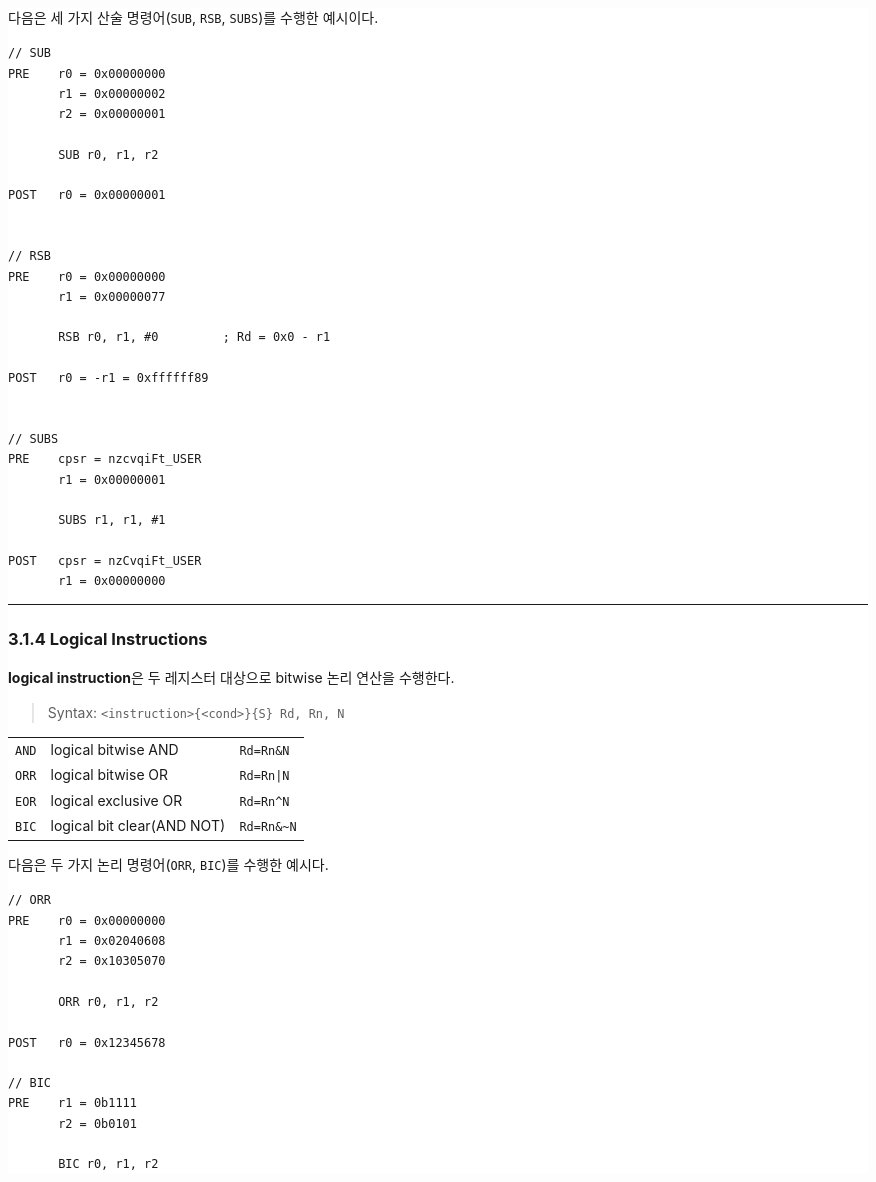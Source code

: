 다음은 세 가지 산술 명령어(`SUB`, `RSB`, `SUBS`)를 수행한 예시이다.

```assembly
// SUB
PRE    r0 = 0x00000000
       r1 = 0x00000002
       r2 = 0x00000001
      
       SUB r0, r1, r2

POST   r0 = 0x00000001


// RSB
PRE    r0 = 0x00000000
       r1 = 0x00000077

       RSB r0, r1, #0         ; Rd = 0x0 - r1

POST   r0 = -r1 = 0xffffff89


// SUBS
PRE    cpsr = nzcvqiFt_USER
       r1 = 0x00000001

       SUBS r1, r1, #1

POST   cpsr = nzCvqiFt_USER
       r1 = 0x00000000
```

---

### 3.1.4 Logical Instructions

**logical instruction**은 두 레지스터 대상으로 bitwise 논리 연산을 수행한다.

> Syntax: `<instruction>{<cond>}{S} Rd, Rn, N`

| | | |
| :---: | --- | --- |
| `AND` | logical bitwise AND | `Rd=Rn&N` |
| `ORR` | logical bitwise OR | `Rd=Rn\|N` |
| `EOR` | logical exclusive OR | `Rd=Rn^N` |
| `BIC` | logical bit clear(AND NOT) | `Rd=Rn&~N` |

다음은 두 가지 논리 명령어(`ORR`, `BIC`)를 수행한 예시다.

```assembly
// ORR
PRE    r0 = 0x00000000
       r1 = 0x02040608
       r2 = 0x10305070
      
       ORR r0, r1, r2

POST   r0 = 0x12345678

// BIC
PRE    r1 = 0b1111
       r2 = 0b0101

       BIC r0, r1, r2
```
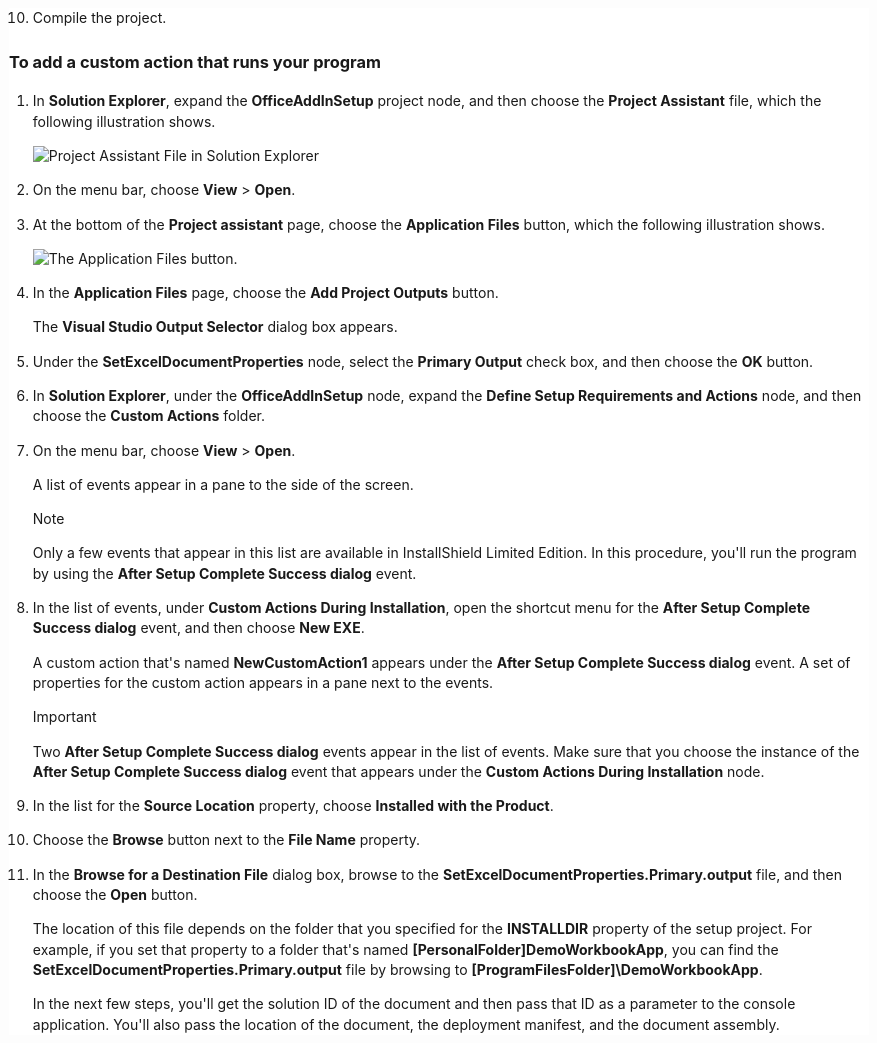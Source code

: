 10. Compile the project.

### To add a custom action that runs your program

1. In **Solution Explorer**, expand the **OfficeAddInSetup** project node, and then choose the **Project Assistant** file, which the following illustration shows.

   ![Project Assistant File in Solution Explorer](../vsto/media/installshield-projectassistant.png "Project Assistant File in Solution Explorer")

2. On the menu bar, choose **View** > **Open**.

3. At the bottom of the **Project assistant** page, choose the **Application Files** button, which the following illustration shows.

   ![The Application Files button.](../vsto/media/installshield-applicationfiles.png "The Application Files button.")

4. In the **Application Files** page, choose the **Add Project Outputs** button.

   The **Visual Studio Output Selector** dialog box appears.

5. Under the **SetExcelDocumentProperties** node, select the **Primary Output** check box, and then choose the **OK** button.

6. In **Solution Explorer**, under the **OfficeAddInSetup** node, expand the **Define Setup Requirements and Actions** node, and then choose the **Custom Actions** folder.

7. On the menu bar, choose **View** > **Open**.

   A list of events appear in a pane to the side of the screen.

   > [!NOTE]
   > Only a few events that appear in this list are available in InstallShield Limited Edition. In this procedure, you'll run the program by using the **After Setup Complete Success dialog** event.

8. In the list of events, under **Custom Actions During Installation**, open the shortcut menu for the **After Setup Complete Success dialog** event, and then choose **New EXE**.

   A custom action that's named **NewCustomAction1** appears under the **After Setup Complete Success dialog** event. A set of properties for the custom action appears in a pane next to the events.

   > [!IMPORTANT]
   > Two **After Setup Complete Success dialog** events appear in the list of events. Make sure that you choose the instance of the **After Setup Complete Success dialog** event that appears under the **Custom Actions During Installation** node.

9. In the list for the **Source Location** property, choose **Installed with the Product**.

10. Choose the **Browse** button next to the **File Name** property.

11. In the **Browse for a Destination File** dialog box, browse to the **SetExcelDocumentProperties.Primary.output** file, and then choose the **Open** button.

    The location of this file depends on the folder that you specified for the **INSTALLDIR** property of the setup project. For example, if you set that property to a folder that's named **[PersonalFolder]DemoWorkbookApp**, you can find the **SetExcelDocumentProperties.Primary.output** file by browsing to **[ProgramFilesFolder]\DemoWorkbookApp**.

    In the next few steps, you'll get the solution ID of the document and then pass that ID as a parameter to the console application. You'll also pass the location of the document, the deployment manifest, and the document assembly.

● ● ● ● ●

◆ Description of the task
An exact copy of every entry, without pictures, should be your output.

◆ Result of this task
Source code

: 다음은 세 가지 산술 명령어(`SUB`, `RSB`, `SUBS`)를 수행한 예시이다.

```assembly
// SUB
PRE    r0 = 0x00000000
       r1 = 0x00000002
       r2 = 0x00000001
      
       SUB r0, r1, r2

POST   r0 = 0x00000001


// RSB
PRE    r0 = 0x00000000
       r1 = 0x00000077

       RSB r0, r1, #0         ; Rd = 0x0 - r1

POST   r0 = -r1 = 0xffffff89


// SUBS
PRE    cpsr = nzcvqiFt_USER
       r1 = 0x00000001

       SUBS r1, r1, #1

POST   cpsr = nzCvqiFt_USER
       r1 = 0x00000000
```

---

### 3.1.4 Logical Instructions

**logical instruction**은 두 레지스터 대상으로 bitwise 논리 연산을 수행한다.

> Syntax: `<instruction>{<cond>}{S} Rd, Rn, N`

| | | |
| :---: | --- | --- |
| `AND` | logical bitwise AND | `Rd=Rn&N` |
| `ORR` | logical bitwise OR | `Rd=Rn\|N` |
| `EOR` | logical exclusive OR | `Rd=Rn^N` |
| `BIC` | logical bit clear(AND NOT) | `Rd=Rn&~N` |

다음은 두 가지 논리 명령어(`ORR`, `BIC`)를 수행한 예시다.

```assembly
// ORR
PRE    r0 = 0x00000000
       r1 = 0x02040608
       r2 = 0x10305070
      
       ORR r0, r1, r2

POST   r0 = 0x12345678

// BIC
PRE    r1 = 0b1111
       r2 = 0b0101

       BIC r0, r1, r2
```
Source code

: 10. Compile the project.

### To add a custom action that runs your program

1. In **Solution Explorer**, expand the **OfficeAddInSetup** project node, and then choose the **Project Assistant** file, which the following illustration shows.

   ![Project Assistant File in Solution Explorer](../vsto/media/installshield-projectassistant.png "Project Assistant File in Solution Explorer")

2. On the menu bar, choose **View** > **Open**.

3. At the bottom of the **Project assistant** page, choose the **Application Files** button, which the following illustration shows.

   ![The Application Files button.](../vsto/media/installshield-applicationfiles.png "The Application Files button.")

4. In the **Application Files** page, choose the **Add Project Outputs** button.

   The **Visual Studio Output Selector** dialog box appears.

5. Under the **SetExcelDocumentProperties** node, select the **Primary Output** check box, and then choose the **OK** button.

6. In **Solution Explorer**, under the **OfficeAddInSetup** node, expand the **Define Setup Requirements and Actions** node, and then choose the **Custom Actions** folder.

7. On the menu bar, choose **View** > **Open**.

   A list of events appear in a pane to the side of the screen.

   > [!NOTE]
   > Only a few events that appear in this list are available in InstallShield Limited Edition. In this procedure, you'll run the program by using the **After Setup Complete Success dialog** event.

8. In the list of events, under **Custom Actions During Installation**, open the shortcut menu for the **After Setup Complete Success dialog** event, and then choose **New EXE**.

   A custom action that's named **NewCustomAction1** appears under the **After Setup Complete Success dialog** event. A set of properties for the custom action appears in a pane next to the events.

   > [!IMPORTANT]
   > Two **After Setup Complete Success dialog** events appear in the list of events. Make sure that you choose the instance of the **After Setup Complete Success dialog** event that appears under the **Custom Actions During Installation** node.

9. In the list for the **Source Location** property, choose **Installed with the Product**.

10. Choose the **Browse** button next to the **File Name** property.

11. In the **Browse for a Destination File** dialog box, browse to the **SetExcelDocumentProperties.Primary.output** file, and then choose the **Open** button.

    The location of this file depends on the folder that you specified for the **INSTALLDIR** property of the setup project. For example, if you set that property to a folder that's named **[PersonalFolder]DemoWorkbookApp**, you can find the **SetExcelDocumentProperties.Primary.output** file by browsing to **[ProgramFilesFolder]\DemoWorkbookApp**.

    In the next few steps, you'll get the solution ID of the document and then pass that ID as a parameter to the console application. You'll also pass the location of the document, the deployment manifest, and the document assembly.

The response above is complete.